How I spend my Venture card miles – and the best things I’ve gotten from them
Like I mentioned, Venture card miles are incredibly flexible. You can use them to book travel through the Capital One Travel portal or apply them as a statement credit to cover travel booked on any site in the last 90 days. Both of these options get you the same 1-cent-per-mile value.
Other redemption options – like cash back and gift cards – get a lesser value per mile. I’ve stuck to travel redemptions because of this.
Here are some of the memorable trips my Venture card has helped me fund.
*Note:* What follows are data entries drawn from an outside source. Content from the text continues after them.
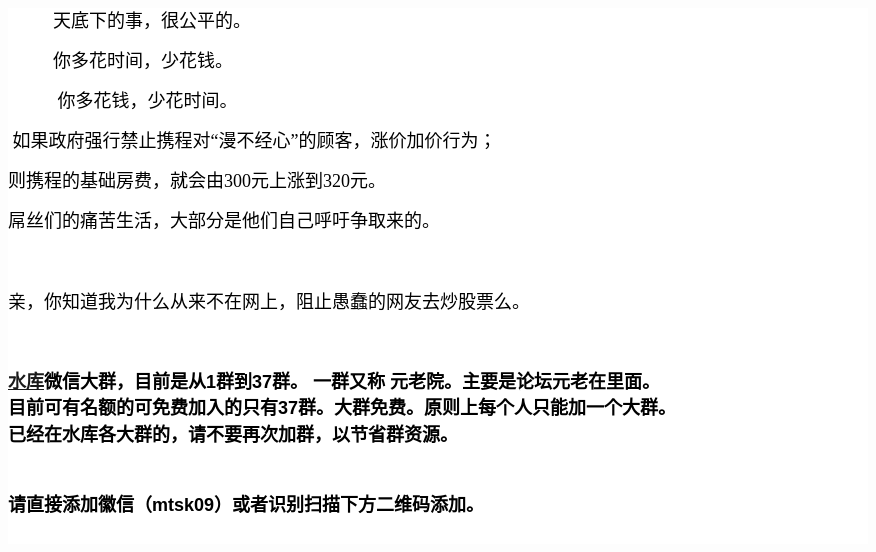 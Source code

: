 </blockquote>
<p>
	<span style="color:#000000;"><span style="font-size:18px;"><span style="font-family:georgia,serif;">&nbsp; &nbsp; &nbsp; &nbsp; &nbsp; 天底下的事，很公平的。</span></span></span></p>
<p>
	<span style="color:#000000;"><span style="font-size:18px;"><span style="font-family:georgia,serif;">&nbsp; &nbsp; &nbsp; &nbsp; &nbsp; 你多花时间，少花钱。</span></span></span></p>
<p>
	<span style="color:#000000;"><span style="font-size:18px;"><span style="font-family:georgia,serif;">&nbsp; &nbsp; &nbsp; &nbsp; &nbsp; &nbsp;你多花钱，少花时间。</span></span></span></p>
<p>
	<span style="color:#000000;"><span style="font-size:18px;"><span style="font-family:georgia,serif;">&nbsp;</span></span></span><span style="font-family: georgia, serif; font-size: 18px; color: rgb(0, 0, 0);">如果政府强行禁止携程对&ldquo;漫不经心&rdquo;的顾客，涨价加价行为；</span></p>
<p>
	<span style="color:#000000;"><span style="font-size:18px;"><span style="font-family:georgia,serif;">则携程的基础房费，就会由300元上涨到320元。</span></span></span></p>
<p>
	<span style="color:#000000;"><span style="font-size:18px;"><span style="font-family:georgia,serif;">屌丝们的痛苦生活，大部分是他们自己呼吁争取来的。</span></span></span></p>
<p>
	<span style="color:#000000;"><span style="font-size:18px;"><span style="font-family:georgia,serif;">&nbsp;</span></span></span></p>
<p>
	<span style="color:#000000;"><span style="font-size:18px;"><span style="font-family:georgia,serif;">亲，你知道我为什么从来不在网上，阻止愚蠢的网友去炒股票么。</span></span></span><br />
	<br />
	&nbsp;</p>
<pre style="padding: 0px; margin-top: 0px; margin-bottom: 0px; outline: 0px; zoom: 1; color: rgb(51, 51, 51); font-size: 16px;">
<span style="padding: 0px; margin: 0px; outline: 0px; zoom: 1; color: rgb(0, 0, 0);"><span style="padding: 0px; margin: 0px; outline: 0px; zoom: 1; font-size: 18px;"><span style="padding: 0px; margin: 0px; outline: 0px; zoom: 1; font-family: &quot;trebuchet ms&quot;, helvetica, sans-serif;"><strong style="padding: 0px; margin: 0px; outline: 0px; zoom: 1;"><span style="padding: 0px; margin: 0px; outline: 0px; zoom: 1;"><a href='http://www.shuikult.net/' target='_blank'><u>水库</u></a>微信大群，目前是从1群到37群。 一群又称 元老院。主要是论坛元老在里面。
目前可有名额的可免费加入的只有37群。大群免费。原则上每个人只能加一个大群。
已经在水库各大群的，请不要再次加群，以节省群资源。

请直接添加徽信（mtsk09）或者识别扫描下方二维码添加。
</span></strong>
<img alt="" src="http://www.shuikult.nethttp://www.shuikult.net/uploads/180705/1-1PF514262U08.jpg" style="padding: 0px; margin: 0px; outline: 0px; zoom: 1;" /></span></span></span></pre>

           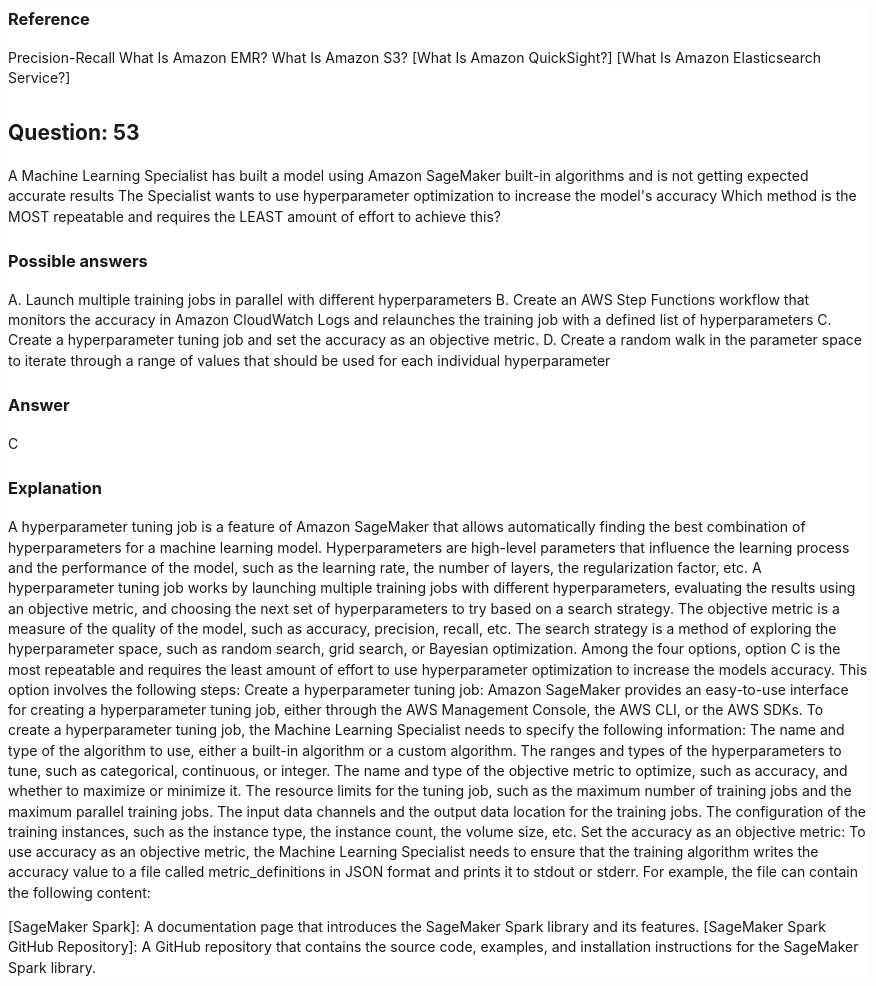 ### Reference

Precision-Recall What Is Amazon EMR?
What Is Amazon S3?
[What Is Amazon QuickSight?]
[What Is Amazon Elasticsearch Service?]

## Question: 53

A Machine Learning Specialist has built a model using Amazon SageMaker built-in algorithms and is
not getting expected accurate results The Specialist wants to use hyperparameter optimization to increase the model's accuracy
Which method is the MOST repeatable and requires the LEAST amount of effort to achieve this?

### Possible answers

A. Launch multiple training jobs in parallel with different hyperparameters
B. Create an AWS Step Functions workflow that monitors the accuracy in Amazon CloudWatch Logs and relaunches the training job with a defined list of hyperparameters
C. Create a hyperparameter tuning job and set the accuracy as an objective metric.
D. Create a random walk in the parameter space to iterate through a range of values that should be used for each individual hyperparameter

### Answer

C

### Explanation

A hyperparameter tuning job is a feature of Amazon SageMaker that allows automatically finding the best combination of hyperparameters for a machine learning model. Hyperparameters are high-level parameters that influence the learning process and the performance of the model, such as the learning rate, the number of layers, the regularization factor, etc. A hyperparameter tuning job works by launching multiple training jobs with different hyperparameters, evaluating the results using an objective metric, and choosing the next set of hyperparameters to try based on a search strategy. The objective metric is a measure of the quality of the model, such as accuracy, precision, recall, etc. The search strategy is a method of exploring the hyperparameter space, such as random search, grid search, or Bayesian optimization.
Among the four options, option C is the most repeatable and requires the least amount of effort to use hyperparameter optimization to increase the models accuracy. This option involves the following steps:
Create a hyperparameter tuning job: Amazon SageMaker provides an easy-to-use interface for creating a hyperparameter tuning job, either through the AWS Management Console, the AWS CLI, or the AWS SDKs. To create a hyperparameter tuning job, the Machine Learning Specialist needs to specify the following information:
The name and type of the algorithm to use, either a built-in algorithm or a custom algorithm.
The ranges and types of the hyperparameters to tune, such as categorical, continuous, or integer. The name and type of the objective metric to optimize, such as accuracy, and whether to maximize or minimize it.
The resource limits for the tuning job, such as the maximum number of training jobs and the maximum parallel training jobs.
The input data channels and the output data location for the training jobs.
The configuration of the training instances, such as the instance type, the instance count, the volume size, etc.
Set the accuracy as an objective metric: To use accuracy as an objective metric, the Machine Learning
Specialist needs to ensure that the training algorithm writes the accuracy value to a file
called metric_definitions in JSON format and prints it to stdout or stderr. For example, the file can contain the following content:


[SageMaker Spark]: A documentation page that introduces the SageMaker Spark library and its features.
[SageMaker Spark GitHub Repository]: A GitHub repository that contains the source code, examples, and installation instructions for the SageMaker Spark library. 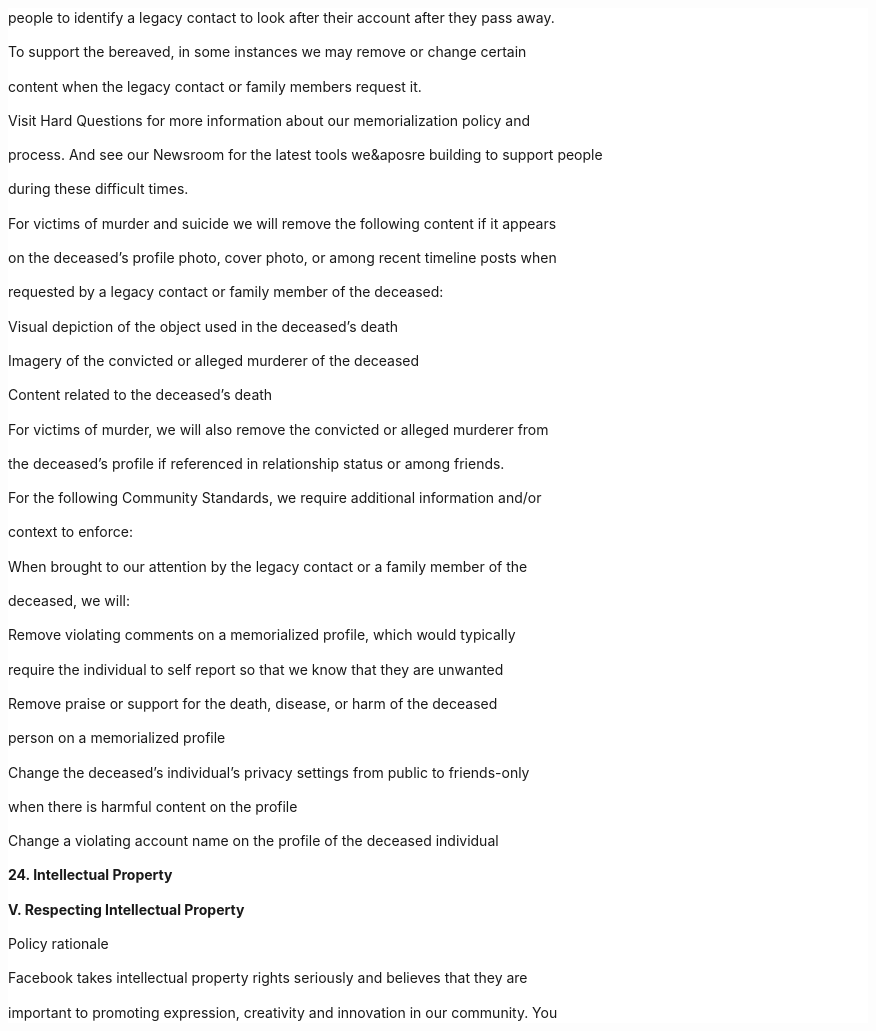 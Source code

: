 people to identify a legacy contact to look after their account after they pass away. 

To support the bereaved, in some instances we may remove or change certain 

content when the legacy contact or family members request it. 

Visit Hard Questions for more information about our memorialization policy and 

process. And see our Newsroom for the latest tools we&aposre building to support people 

during these difficult times. 

For victims of murder and suicide we will remove the following content if it appears 

on the deceased’s profile photo, cover photo, or among recent timeline posts when 

requested by a legacy contact or family member of the deceased: 

 

Visual depiction of the object used in the deceased’s death 

Imagery of the convicted or alleged murderer of the deceased 

Content related to the deceased’s death 

For victims of murder, we will also remove the convicted or alleged murderer from 

the deceased’s profile if referenced in relationship status or among friends. 

For the following Community Standards, we require additional information and/or 

context to enforce: 

When brought to our attention by the legacy contact or a family member of the 

deceased, we will: 

Remove violating comments on a memorialized profile, which would typically 

require the individual to self report so that we know that they are unwanted 

Remove praise or support for the death, disease, or harm of the deceased 

person on a memorialized profile 

Change the deceased’s individual’s privacy settings from public to friends-only 

when there is harmful content on the profile 

Change a violating account name on the profile of the deceased individual 

**24. Intellectual Property** 

 

**V. Respecting Intellectual Property** 

 

Policy rationale 

 

Facebook takes intellectual property rights seriously and believes that they are 

important to promoting expression, creativity and innovation in our community. You 
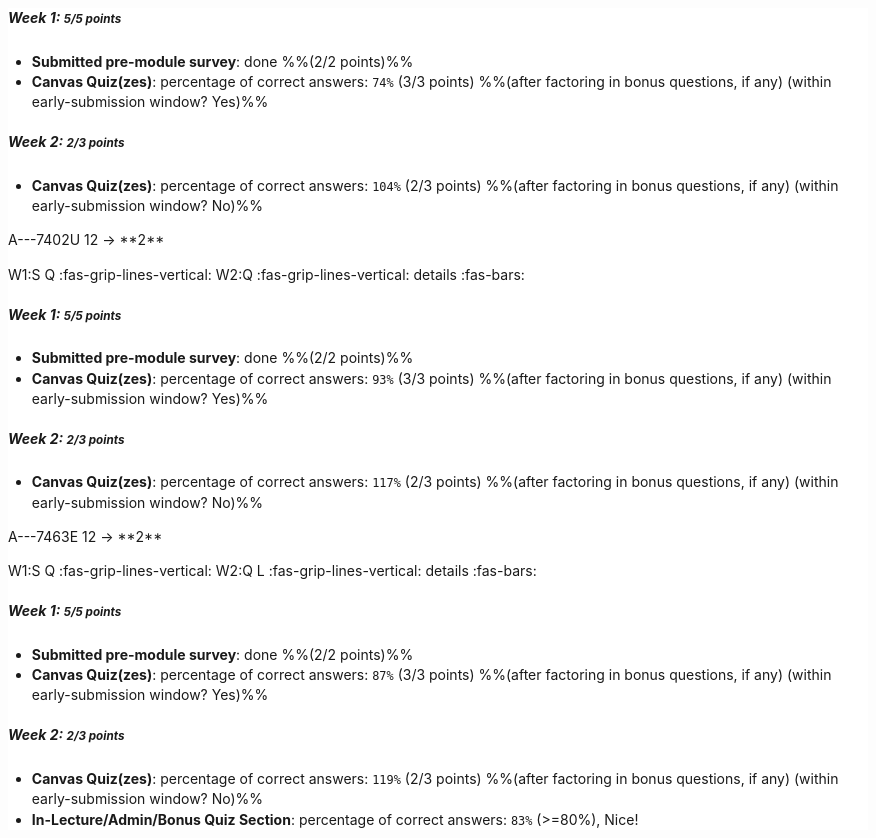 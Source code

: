##### Week <span class="badge bg-success me-1">1</span>: <small>5/5 points</small>
* **Submitted pre-module survey**: done %%(2/2 points)%%
* **Canvas Quiz(zes)**: percentage of correct answers: `74%` (3/3 points) %%(after factoring in bonus questions, if any) (within early-submission window? Yes)%%
##### Week <span class="badge bg-success me-1">2</span>: <small>2/3 points</small>
* **Canvas Quiz(zes)**: percentage of correct answers: `104%` (2/3 points) %%(after factoring in bonus questions, if any) (within early-submission window? No)%%
</div>
    
</panel></markdown></td>
</tr>
<tr>
<td><markdown>A---7402U</markdown></td>
<td><markdown><span class="badge bg-success me-1">1</span><span class="badge bg-success me-1">2</span> → **2**</markdown></td>
<td><markdown><panel type="seamless">
<p slot="header" class="card-title"><md>W1:<span class="badge bg-light text-success">S</span> <span class="badge bg-light text-success">Q</span> :fas-grip-lines-vertical: W2:<span class="badge bg-light text-success">Q</span> :fas-grip-lines-vertical: <span class="badge bg-light text-primary me-1">details :fas-bars:</span></md></p>


<div class="indented">

##### Week <span class="badge bg-success me-1">1</span>: <small>5/5 points</small>
* **Submitted pre-module survey**: done %%(2/2 points)%%
* **Canvas Quiz(zes)**: percentage of correct answers: `93%` (3/3 points) %%(after factoring in bonus questions, if any) (within early-submission window? Yes)%%
##### Week <span class="badge bg-success me-1">2</span>: <small>2/3 points</small>
* **Canvas Quiz(zes)**: percentage of correct answers: `117%` (2/3 points) %%(after factoring in bonus questions, if any) (within early-submission window? No)%%
</div>
    
</panel></markdown></td>
</tr>
<tr>
<td><markdown>A---7463E</markdown></td>
<td><markdown><span class="badge bg-success me-1">1</span><span class="badge bg-success me-1">2</span> → **2**</markdown></td>
<td><markdown><panel type="seamless">
<p slot="header" class="card-title"><md>W1:<span class="badge bg-light text-success">S</span> <span class="badge bg-light text-success">Q</span> :fas-grip-lines-vertical: W2:<span class="badge bg-light text-success">Q</span> <span class="badge bg-light text-info">L</span> :fas-grip-lines-vertical: <span class="badge bg-light text-primary me-1">details :fas-bars:</span></md></p>


<div class="indented">

##### Week <span class="badge bg-success me-1">1</span>: <small>5/5 points</small>
* **Submitted pre-module survey**: done %%(2/2 points)%%
* **Canvas Quiz(zes)**: percentage of correct answers: `87%` (3/3 points) %%(after factoring in bonus questions, if any) (within early-submission window? Yes)%%
##### Week <span class="badge bg-success me-1">2</span>: <small>2/3 points</small>
* **Canvas Quiz(zes)**: percentage of correct answers: `119%` (2/3 points) %%(after factoring in bonus questions, if any) (within early-submission window? No)%%
* **In-Lecture/Admin/Bonus Quiz Section**: percentage of correct answers: `83%` (>=80%), Nice!
</div>
     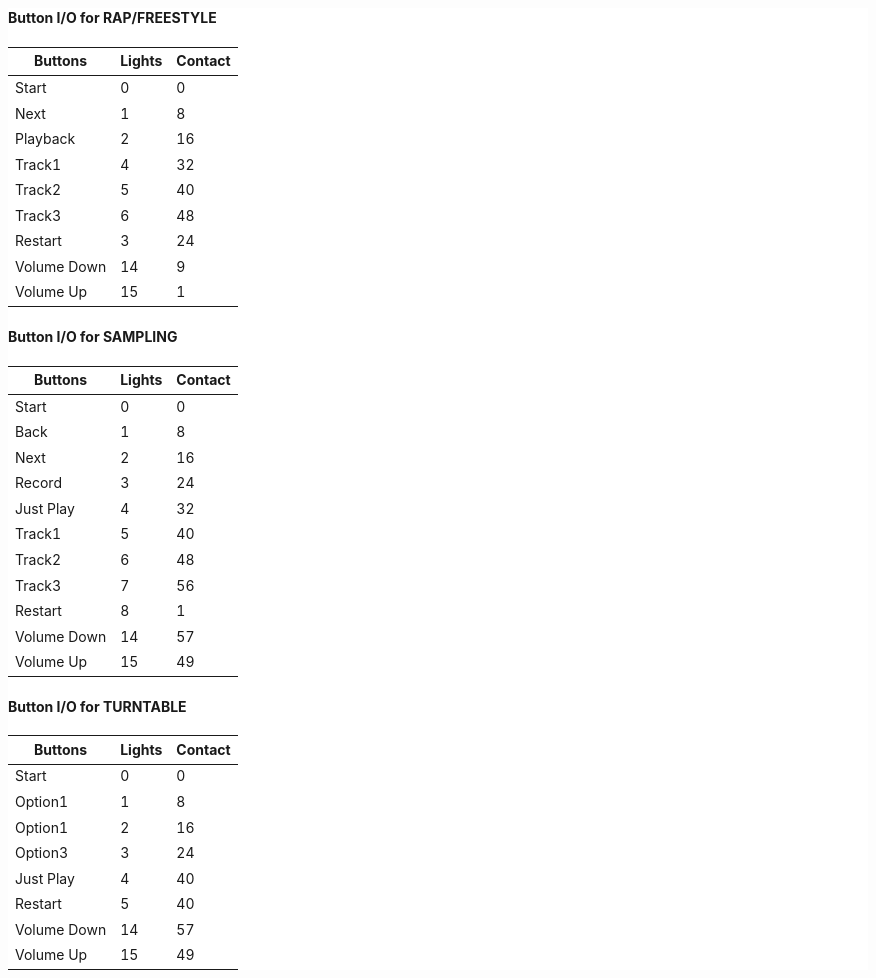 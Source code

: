 #### Button I/O for RAP/FREESTYLE

| Buttons     | Lights | Contact |
| ----------- | -------| ------- |
| Start       | 0      | 0       |
| Next        | 1      | 8       |
| Playback    | 2      | 16      |
| Track1      | 4      | 32      |
| Track2      | 5      | 40      |
| Track3      | 6      | 48      |
| Restart     | 3      | 24      |
| Volume Down | 14     | 9       |
| Volume Up   | 15     | 1       |

#### Button I/O for SAMPLING

| Buttons     | Lights | Contact |
| ----------- | -------| ------- |
| Start       | 0      | 0       |
| Back        | 1      | 8       |
| Next        | 2      | 16      |
| Record      | 3      | 24      |
| Just Play   | 4      | 32      |
| Track1      | 5      | 40      |
| Track2      | 6      | 48      |
| Track3      | 7      | 56      |
| Restart     | 8      | 1       |
| Volume Down | 14     | 57      |
| Volume Up   | 15     | 49      |

#### Button I/O for TURNTABLE

| Buttons     | Lights | Contact |
| ----------- | -------| ------- |
| Start       | 0      | 0       |
| Option1     | 1      | 8       |
| Option1     | 2      | 16      |
| Option3     | 3      | 24      |
| Just Play   | 4      | 40      |
| Restart     | 5      | 40      |
| Volume Down | 14     | 57      |
| Volume Up   | 15     | 49      |
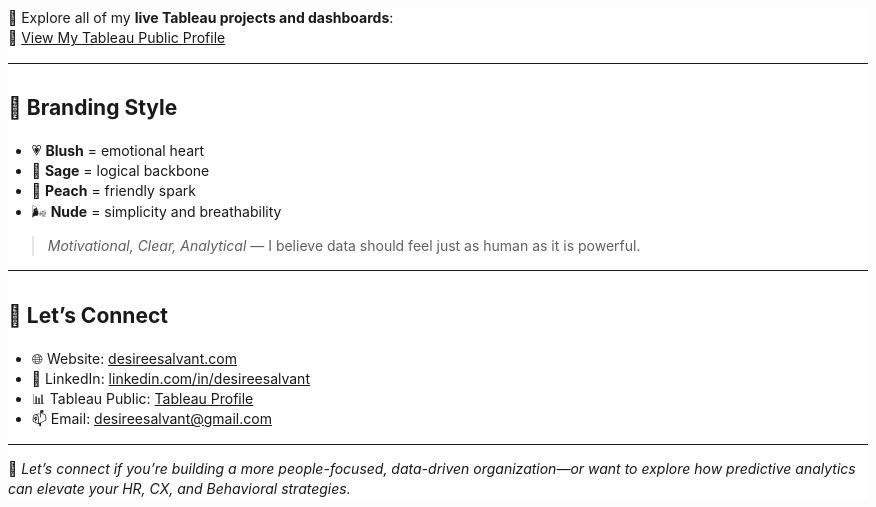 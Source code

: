 🎯 Explore all of my **live Tableau projects and dashboards**:  
🔗 [View My Tableau Public Profile](https://public.tableau.com/app/profile/desiree.salvant)

---

## 🎨 Branding Style

- 💗 **Blush** = emotional heart  
- 🌿 **Sage** = logical backbone  
- 🍑 **Peach** = friendly spark  
- 🌬️ **Nude** = simplicity and breathability  

> *Motivational, Clear, Analytical* — I believe data should feel just as human as it is powerful.

---

## 🔗 Let’s Connect

- 🌐 Website: [desireesalvant.com](https://www.desireesalvant.com)  
- 💼 LinkedIn: [linkedin.com/in/desireesalvant](https://linkedin.com/in/desireesalvant)  
- 📊 Tableau Public: [Tableau Profile](https://public.tableau.com/app/profile/desiree.salvant)  
- 📫 Email: desireesalvant@gmail.com

---

📣 *Let’s connect if you’re building a more people-focused, data-driven organization—or want to explore how predictive analytics can elevate your HR, CX, and Behavioral strategies.*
A trip to Iceland with my sign-up bonus
In my first year with the Capital One Venture card, I earned a 50,000-mile sign-up bonus after spending $3,000 in my first three months of card membership. That comes out to about $500 in travel purchases – or $560 after you consider the earnings from the $3,000 you spent to get there.
After finding an incredible deal for a flight to Reykjavik for a little less than $400, I was able to use these miles to cover a round-trip flight to Iceland as well as my half of an Airbnb for our five-day stay.
It was a truly amazing trip – I spelunked in a lava tube, chased waterfalls along the southern coast and soaked in the Blue Lagoon. And the only costs I had to cover out of pocket were food, tours and a car rental.
Other trips since
After the sign-up bonus, earning on the Venture card can feel a little slow. But without changing my spending patterns, I’ve still managed to rack up enough miles to cover several other vacations (or parts of them):
- I spent about 30,000 miles on a flight to Los Angeles to visit a friend of mine one Fourth of July, and I got to witness the city’s awe-inspiring volume of fireworks.
- I covered my portion of an Airbnb stay in Lake Tahoe for a week at Christmas, where I briefly feared for my life after finding a bear picking at our garbage.
- I used the flexible miles redemption to cover the taxes and fees on flights purchased with other cards, including an upcoming trip to Mexico for my cousin’s wedding.
- I’ve saved on more Ubers than I can count, since those rides count as travel.
Honorable mention: I earned a statement credit that covered my TSA Precheck application fee
Let me tell you, once you go TSA Precheck, you’ll never want to wait in a standard airport security line again. It seems like small potatoes, but getting to leave your large electronics in your bag, shoes on your feet and liquids packed away saves a lot of stress when rushing to a flight. And with the Venture card, I won’t have to worry about shelling out the $85 application fee the next time I want to renew my membership. (Note, in years that you use this credit, your Venture annual fee is essentially $10.)
I’m not traveling much internationally at the moment – with the pandemic plus several weddings to attend this year, I’m focusing on domestic travel – but I might opt for Global Entry the next time I need to choose an airport security option. The $100 application fee for Global Entry is also covered by the Venture card; plus, it comes with Precheck and you can get expedited passage through customs in participating countries.
Why the Venture card is staying in my wallet
The Venture card is my second-oldest credit card, so I definitely won’t be closing it any time soon (so as to protect my credit score). But unlike my old student credit card, which is gathering dust in a junk drawer, the Venture will also maintain a key part in my card plan for the near future.
As long as I’m still earning plenty of miles on purchases that I don’t earn as much on elsewhere – and can find plenty of lucrative ways to spend them – the Venture card has definitely earned its place in my wallet.